**Supplied data**
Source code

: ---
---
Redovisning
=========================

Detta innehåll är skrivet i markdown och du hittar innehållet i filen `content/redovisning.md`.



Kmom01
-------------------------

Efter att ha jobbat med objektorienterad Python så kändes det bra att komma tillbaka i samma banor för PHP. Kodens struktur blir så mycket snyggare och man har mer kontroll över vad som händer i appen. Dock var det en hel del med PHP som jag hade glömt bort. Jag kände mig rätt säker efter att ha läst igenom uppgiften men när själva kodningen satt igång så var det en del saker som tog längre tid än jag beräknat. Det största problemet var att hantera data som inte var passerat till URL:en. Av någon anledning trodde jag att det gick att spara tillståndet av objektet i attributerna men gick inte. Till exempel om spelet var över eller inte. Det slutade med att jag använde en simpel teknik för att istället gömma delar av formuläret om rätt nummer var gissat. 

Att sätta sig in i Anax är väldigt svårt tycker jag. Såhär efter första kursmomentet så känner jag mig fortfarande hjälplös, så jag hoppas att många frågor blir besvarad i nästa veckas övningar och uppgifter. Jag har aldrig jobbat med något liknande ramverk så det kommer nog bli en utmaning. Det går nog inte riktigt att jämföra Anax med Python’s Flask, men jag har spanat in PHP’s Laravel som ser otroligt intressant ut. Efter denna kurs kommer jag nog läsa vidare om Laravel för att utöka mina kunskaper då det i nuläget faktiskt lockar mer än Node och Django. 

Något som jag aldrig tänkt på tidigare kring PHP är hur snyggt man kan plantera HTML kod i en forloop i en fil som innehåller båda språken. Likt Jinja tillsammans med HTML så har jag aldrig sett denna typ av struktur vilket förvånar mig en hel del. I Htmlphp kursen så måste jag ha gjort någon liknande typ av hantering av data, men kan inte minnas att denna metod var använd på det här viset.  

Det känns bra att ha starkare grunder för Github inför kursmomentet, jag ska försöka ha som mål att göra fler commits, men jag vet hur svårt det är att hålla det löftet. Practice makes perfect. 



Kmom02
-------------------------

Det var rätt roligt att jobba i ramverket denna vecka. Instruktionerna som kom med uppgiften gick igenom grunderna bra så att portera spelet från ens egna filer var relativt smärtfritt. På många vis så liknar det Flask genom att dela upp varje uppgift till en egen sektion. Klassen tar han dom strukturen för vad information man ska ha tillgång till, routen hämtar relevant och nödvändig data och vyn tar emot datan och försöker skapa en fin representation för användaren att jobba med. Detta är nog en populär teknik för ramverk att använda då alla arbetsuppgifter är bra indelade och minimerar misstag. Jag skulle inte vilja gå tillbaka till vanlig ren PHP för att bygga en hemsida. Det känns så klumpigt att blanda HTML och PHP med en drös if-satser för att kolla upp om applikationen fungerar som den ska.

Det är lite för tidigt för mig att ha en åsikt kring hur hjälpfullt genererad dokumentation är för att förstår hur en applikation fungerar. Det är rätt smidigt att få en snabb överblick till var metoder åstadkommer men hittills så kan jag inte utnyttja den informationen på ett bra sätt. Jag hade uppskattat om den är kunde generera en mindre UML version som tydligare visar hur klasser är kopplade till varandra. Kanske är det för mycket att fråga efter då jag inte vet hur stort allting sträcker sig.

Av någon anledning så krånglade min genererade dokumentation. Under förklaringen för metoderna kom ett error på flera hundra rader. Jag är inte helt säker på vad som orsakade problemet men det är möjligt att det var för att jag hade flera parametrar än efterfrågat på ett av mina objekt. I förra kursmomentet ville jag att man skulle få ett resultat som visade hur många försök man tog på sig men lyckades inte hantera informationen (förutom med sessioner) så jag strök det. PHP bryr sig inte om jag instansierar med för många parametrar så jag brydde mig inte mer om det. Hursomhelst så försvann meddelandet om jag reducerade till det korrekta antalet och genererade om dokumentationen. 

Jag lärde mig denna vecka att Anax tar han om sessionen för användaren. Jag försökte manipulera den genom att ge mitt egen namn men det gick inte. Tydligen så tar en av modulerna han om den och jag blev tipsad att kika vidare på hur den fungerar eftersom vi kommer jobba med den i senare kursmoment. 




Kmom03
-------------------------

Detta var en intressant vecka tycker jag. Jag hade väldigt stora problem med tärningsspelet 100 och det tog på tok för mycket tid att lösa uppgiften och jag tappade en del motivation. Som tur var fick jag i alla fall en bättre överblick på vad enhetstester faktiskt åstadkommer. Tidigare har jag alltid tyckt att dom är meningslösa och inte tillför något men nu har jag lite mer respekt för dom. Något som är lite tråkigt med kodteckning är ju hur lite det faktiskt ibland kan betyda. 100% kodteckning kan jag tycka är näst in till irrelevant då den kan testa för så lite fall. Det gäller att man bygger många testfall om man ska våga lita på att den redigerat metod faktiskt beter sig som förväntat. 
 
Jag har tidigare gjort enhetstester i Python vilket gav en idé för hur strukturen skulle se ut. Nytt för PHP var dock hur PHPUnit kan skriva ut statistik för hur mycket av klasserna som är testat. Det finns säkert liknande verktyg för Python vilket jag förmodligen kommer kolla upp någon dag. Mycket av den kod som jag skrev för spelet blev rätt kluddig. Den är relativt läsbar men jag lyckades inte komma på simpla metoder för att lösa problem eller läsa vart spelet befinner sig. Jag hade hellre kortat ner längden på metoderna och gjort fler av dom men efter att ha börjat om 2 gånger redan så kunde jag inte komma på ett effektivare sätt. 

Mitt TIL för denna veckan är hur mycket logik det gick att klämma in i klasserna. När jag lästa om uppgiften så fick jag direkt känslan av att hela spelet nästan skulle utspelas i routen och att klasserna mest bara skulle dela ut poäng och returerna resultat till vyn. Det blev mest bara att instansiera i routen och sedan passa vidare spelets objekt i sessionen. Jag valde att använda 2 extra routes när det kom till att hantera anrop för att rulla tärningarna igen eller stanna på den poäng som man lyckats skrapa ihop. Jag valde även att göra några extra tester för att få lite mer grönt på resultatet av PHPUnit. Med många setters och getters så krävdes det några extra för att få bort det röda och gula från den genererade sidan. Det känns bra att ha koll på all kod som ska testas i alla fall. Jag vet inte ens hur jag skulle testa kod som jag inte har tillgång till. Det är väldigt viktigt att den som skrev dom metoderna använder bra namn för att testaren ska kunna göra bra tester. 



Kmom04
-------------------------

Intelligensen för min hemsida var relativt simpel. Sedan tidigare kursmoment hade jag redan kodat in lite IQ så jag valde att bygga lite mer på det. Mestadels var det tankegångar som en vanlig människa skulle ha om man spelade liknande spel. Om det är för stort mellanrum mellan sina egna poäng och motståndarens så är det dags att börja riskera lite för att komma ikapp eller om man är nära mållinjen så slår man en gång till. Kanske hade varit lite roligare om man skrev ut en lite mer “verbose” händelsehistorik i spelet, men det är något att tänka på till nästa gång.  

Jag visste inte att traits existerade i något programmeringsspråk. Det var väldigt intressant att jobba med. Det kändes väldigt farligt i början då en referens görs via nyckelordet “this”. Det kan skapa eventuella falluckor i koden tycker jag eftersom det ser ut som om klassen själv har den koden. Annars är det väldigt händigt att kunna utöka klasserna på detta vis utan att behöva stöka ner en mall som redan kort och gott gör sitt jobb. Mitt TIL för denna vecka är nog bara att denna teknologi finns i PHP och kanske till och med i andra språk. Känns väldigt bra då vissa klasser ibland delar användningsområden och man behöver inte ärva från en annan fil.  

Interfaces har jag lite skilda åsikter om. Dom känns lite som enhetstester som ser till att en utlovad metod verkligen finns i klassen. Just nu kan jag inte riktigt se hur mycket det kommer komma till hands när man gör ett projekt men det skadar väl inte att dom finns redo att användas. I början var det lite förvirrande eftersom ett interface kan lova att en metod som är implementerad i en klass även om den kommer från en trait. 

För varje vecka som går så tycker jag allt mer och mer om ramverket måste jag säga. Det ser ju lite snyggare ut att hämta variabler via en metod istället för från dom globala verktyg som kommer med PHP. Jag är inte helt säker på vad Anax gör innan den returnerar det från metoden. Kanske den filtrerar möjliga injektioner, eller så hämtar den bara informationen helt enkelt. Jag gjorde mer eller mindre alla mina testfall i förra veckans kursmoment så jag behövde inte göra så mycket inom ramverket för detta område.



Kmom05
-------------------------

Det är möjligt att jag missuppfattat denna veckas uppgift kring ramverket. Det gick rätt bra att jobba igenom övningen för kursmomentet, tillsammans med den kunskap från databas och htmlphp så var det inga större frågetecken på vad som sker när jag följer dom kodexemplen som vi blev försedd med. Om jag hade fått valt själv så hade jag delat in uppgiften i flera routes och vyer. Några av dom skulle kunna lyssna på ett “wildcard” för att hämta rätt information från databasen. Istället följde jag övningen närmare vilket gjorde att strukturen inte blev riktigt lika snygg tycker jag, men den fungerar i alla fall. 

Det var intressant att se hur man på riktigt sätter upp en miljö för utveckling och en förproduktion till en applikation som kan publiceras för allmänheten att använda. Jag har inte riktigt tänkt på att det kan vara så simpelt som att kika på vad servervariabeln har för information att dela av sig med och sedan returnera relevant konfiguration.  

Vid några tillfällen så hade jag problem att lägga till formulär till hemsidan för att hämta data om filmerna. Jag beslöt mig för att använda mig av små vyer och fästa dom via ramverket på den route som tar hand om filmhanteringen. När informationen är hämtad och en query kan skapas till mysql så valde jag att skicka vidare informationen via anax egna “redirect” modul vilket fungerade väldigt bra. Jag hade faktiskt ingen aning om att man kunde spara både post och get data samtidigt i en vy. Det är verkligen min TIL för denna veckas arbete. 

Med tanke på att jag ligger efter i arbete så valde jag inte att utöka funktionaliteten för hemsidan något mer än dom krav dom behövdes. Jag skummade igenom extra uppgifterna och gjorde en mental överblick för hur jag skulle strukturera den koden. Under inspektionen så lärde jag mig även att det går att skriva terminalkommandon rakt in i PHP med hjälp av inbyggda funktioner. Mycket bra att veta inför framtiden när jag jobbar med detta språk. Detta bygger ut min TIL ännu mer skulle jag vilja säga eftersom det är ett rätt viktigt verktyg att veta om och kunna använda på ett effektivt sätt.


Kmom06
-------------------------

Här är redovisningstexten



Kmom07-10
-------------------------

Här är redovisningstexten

**Work order**
The lines running from the start of the data through the one that contains "Efter att ha jobbat" should be reproduced exactly, and only those.

**Completed exercise**
Source code

: ---
---
Redovisning
=========================

Detta innehåll är skrivet i markdown och du hittar innehållet i filen `content/redovisning.md`.



Kmom01
-------------------------

Efter att ha jobbat med objektorienterad Python så kändes det bra att komma tillbaka i samma banor för PHP. Kodens struktur blir så mycket snyggare och man har mer kontroll över vad som händer i appen. Dock var det en hel del med PHP som jag hade glömt bort. Jag kände mig rätt säker efter att ha läst igenom uppgiften men när själva kodningen satt igång så var det en del saker som tog längre tid än jag beräknat. Det största problemet var att hantera data som inte var passerat till URL:en. Av någon anledning trodde jag att det gick att spara tillståndet av objektet i attributerna men gick inte. Till exempel om spelet var över eller inte. Det slutade med att jag använde en simpel teknik för att istället gömma delar av formuläret om rätt nummer var gissat. 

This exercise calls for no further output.